The only limitation it has is that it prevents direct reads from the
same page (while writing to disk) and it also limits write parallelism
with sub-page buffer sizes (while reading from disk). Given that for
its must-have usages O_DIRECT is generally cached (either by tmpfs/IPC
or by VM guest OS cache) or it's a guaranteed cache-polluting workload
where it's never going to hit on the same page, it's hard to see how
it would ever be practical problem.

But still current way is a more 'powerful' design (even if probably
not worth it from practical standpoint), so if there's a way to fix
it, I also like to keeping this way as a theoretical exercise.

> the page is going to be dirtied by the direct-IO, but it is still allowed
> to be invalidated from pagecache... As a solution to this problem... I'm not
> sure if it would be entirely trivial still. We could wait on get_user_pages

Invalidate would wait on PG_lock so it'd be entirely trivial. In the
current out of order model w/o PG_lock the usual way to deal with
those events would be to let the invalidate go ahead, and have
O_DIRECT keep working on a page out of pagecache. It shouldn't care,
does it? If it does then it can be taught not to care ;). So the
invalidate vs o-direct I/O doesn't worry me that much. We had those
kind of issues in the past too with certain fs metadata before we had
o-direct (I/O completing on truncated buffer or stuff like that).

> in fork, but would we actually want to, rather than just COW them?

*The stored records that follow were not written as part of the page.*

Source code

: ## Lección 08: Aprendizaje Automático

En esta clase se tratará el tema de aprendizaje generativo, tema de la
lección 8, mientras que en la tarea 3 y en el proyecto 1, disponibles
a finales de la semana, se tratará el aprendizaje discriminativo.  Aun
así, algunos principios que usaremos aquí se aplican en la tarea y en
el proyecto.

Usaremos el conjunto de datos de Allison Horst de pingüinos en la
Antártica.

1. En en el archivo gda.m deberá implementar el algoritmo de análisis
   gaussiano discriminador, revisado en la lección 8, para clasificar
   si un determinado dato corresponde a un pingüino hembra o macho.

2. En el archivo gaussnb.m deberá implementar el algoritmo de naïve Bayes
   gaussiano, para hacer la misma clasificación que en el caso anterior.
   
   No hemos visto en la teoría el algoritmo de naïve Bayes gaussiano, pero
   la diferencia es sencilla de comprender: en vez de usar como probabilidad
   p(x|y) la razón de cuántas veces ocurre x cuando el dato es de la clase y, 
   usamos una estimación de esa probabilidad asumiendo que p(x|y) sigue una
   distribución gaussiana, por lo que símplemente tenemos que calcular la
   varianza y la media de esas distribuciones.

I think waiting in fork would also be ok if it would be simpler, it's
just that we can't wait as there's nothing to wait upon. Whatever is
simpler should be preferred here, if cow is simpler that's fine
too. Either ways it won't make a difference, this is just about not
corrupting data once in a while, it won't ever be measurable in
performance terms.

> @@ -546,11 +547,19 @@ copy_one_pte(struct mm_struct *dst_mm, s
>  	if (page) {
>  		get_page(page);
>  		page_dup_rmap(page, vma, addr);
> +		if (unlikely(page_count(page) != page_mapcount(page))) { /* XXX: also have to check swapcount?! */
> +			if (is_cow_mapping(vm_flags) && PageAnon(page)) {
> +				printk("forcecow!\n");
> +				ret = 1;
> +			}
> +		}

Here we're under PT lock so the follow_page in get_user_pages should
block. Furthermore we're under mmap_sem write on fork side and
get_user_pages will block on mmap_sem read/write.

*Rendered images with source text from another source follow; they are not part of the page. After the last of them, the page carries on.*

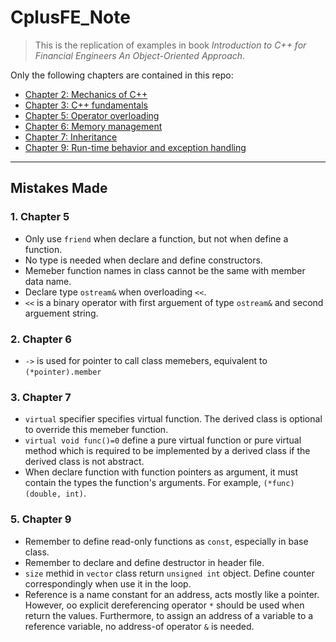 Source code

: # CplusFE_Note

>This is the replication of examples in book *Introduction to C++ for Financial Engineers An Object-Oriented Approach*.

Only the following chapters are contained in this repo:
- [Chapter 2: Mechanics of C++](https://github.com/yonxie/CplusFE_Note/tree/master/chpt2)
- [Chapter 3: C++ fundamentals](https://github.com/yonxie/CplusFE_Note/tree/master/chpt3)
- [Chapter 5: Operator overloading](https://github.com/yonxie/CplusFE_Note/tree/master/chpt5)
- [Chapter 6: Memory management](https://github.com/yonxie/CplusFE_Note/tree/master/chpt6)
- [Chapter 7: Inheritance](https://github.com/yonxie/CplusFE_Note/tree/master/chpt7)
- [Chapter 9: Run-time behavior and exception handling](https://github.com/yonxie/CplusFE_Note/tree/master/chpt9)
--- 

## Mistakes Made

### 1. Chapter 5

- Only use `friend` when declare a function, but not when define a function.
- No type is needed when declare and define constructors.
- Memeber function names in class cannot be the same with member data name.
- Declare type `ostream&` when overloading `<<`.
- `<<` is a binary operator with first arguement of type `ostream&` and second arguement string.

### 2. Chapter 6
- `->` is used for pointer to call class memebers, equivalent to `(*pointer).member`

### 3. Chapter 7
- `virtual` specifier specifies virtual function. The derived class is optional to override this memeber function.
- `virtual void func()=0` define a pure virtual function or pure virtual method which is required to be implemented by a derived class if the derived class is not abstract.
- When declare function with function pointers as argument, it must contain the types the function's arguments. For example, `(*func)(double, int)`.

### 5. Chapter 9
- Remember to define read-only functions as `const`, especially in base class.
- Remember to declare and define destructor in header file.
- `size` methid in `vector` class return `unsigned int` object. Define counter correspondingly when use it in the loop.
- Reference is a name constant for an address, acts mostly like a pointer. However, oo explicit dereferencing operator `*` should be used when return the values. Furthermore, to assign an address of a variable to a reference variable, no address-of operator `&` is needed.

If follow_page has already completed and o-direct is in flight we'd
see reliably the page count boosted (here ignoring gup_fast for
simplicity), the get_page run by follow_page is run inside the PT
lock.

> -		copy_one_pte(dst_mm, src_mm, dst_pte, src_pte, vma, addr, rss);
> +		forcecow = copy_one_pte(dst_mm, src_mm, dst_pte, src_pte, vma, addr, rss);
>  		progress += 8;
>  	} while (dst_pte++, src_pte++, addr += PAGE_SIZE, addr != end);
>  
> @@ -597,6 +611,10 @@ again:
>  	add_mm_rss(dst_mm, rss[0], rss[1]);
>  	pte_unmap_unlock(dst_pte - 1, dst_ptl);
>  	cond_resched();
> +	if (forcecow) {
> +		if (handle_mm_fault(dst_mm, vma, addr - PAGE_SIZE, 1) & VM_FAULT_ERROR) /* XXX: should really just do a page copy? */
> +			return -ENOMEM;
> +	}

This isn't enough, we at least need to add something like:

     if (is_cow_mapping(vm_flags)) {
        if (forcecow)
	   ptep_set_wrprotect(src_mm, addr, src_pte);
	pte = pte_wrprotect(pte);
     }

Otherwise the parent context would still break. Setting the child pte
readonly and forcing a cow should still be ok with the child, even if
the parent pte remained read-write the whole time (it has to or
o-direct reads will be lost). Even if the content of the parent page
is changing things should be ok (content is definitely changing). If
anybody forks out of order with memory data contents in the parent, it
means the data that was changing in the parent during fork, can't have
a deterministic value in the child.

With the additional avoidance of ptep_set_wrprotect in the forcecow
case, I think things should be fixed for the parent if follow_page
runs before fork.

If follow_page instead runs after fork (after fork releases mmap_sem,
still ignoring gup_fast for simplicity), things are fine already as
get_user_pages will cow before starting any I/O.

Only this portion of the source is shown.